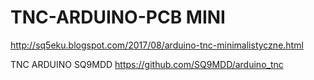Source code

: # TNC-ARDUINO-PCB MINI 
http://sq5eku.blogspot.com/2017/08/arduino-tnc-minimalistyczne.html

TNC ARDUINO SQ9MDD 
https://github.com/SQ9MDD/arduino_tnc
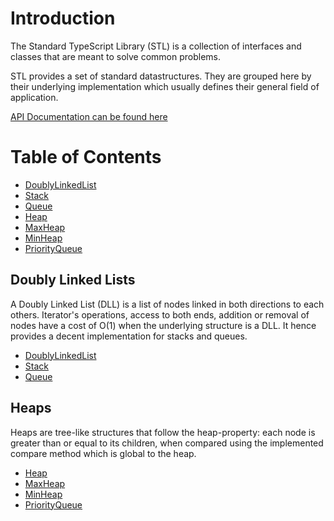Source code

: # Introduction

The Standard TypeScript Library (STL) is a collection of interfaces and classes that are meant to solve common problems.

STL provides a set of standard datastructures. They are grouped here by their underlying implementation which usually defines their general field of application.

[API Documentation can be found here](http://vovazolotoy.github.io/docs/)

# Table of Contents

* [DoublyLinkedList](#DoublyLinkedList)
* [Stack](#Stack)
* [Queue](#Queue)
* [Heap](#Heap)
* [MaxHeap](#MaxHeap)
* [MinHeap](#MinHeap)
* [PriorityQueue](#PriorityQueue)

## Doubly Linked Lists

A Doubly Linked List (DLL) is a list of nodes linked in both directions to each others. Iterator's operations, access to both ends, addition or removal of nodes have a cost of O(1) when the underlying structure is a DLL. It hence provides a decent implementation for stacks and queues.

* [DoublyLinkedList](#DoublyLinkedList)
* [Stack](#Stack)
* [Queue](#Queue)

## Heaps

Heaps are tree-like structures that follow the heap-property: each node is greater than or equal to its children, when compared using the implemented compare method which is global to the heap.

* [Heap](#Heap)
* [MaxHeap](#MaxHeap)
* [MinHeap](#MinHeap)
* [PriorityQueue](#PriorityQueue)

========

* Exercise requirements *
Answer with one number, namely how many lines in the records contain the string "github".

* Answer box *
2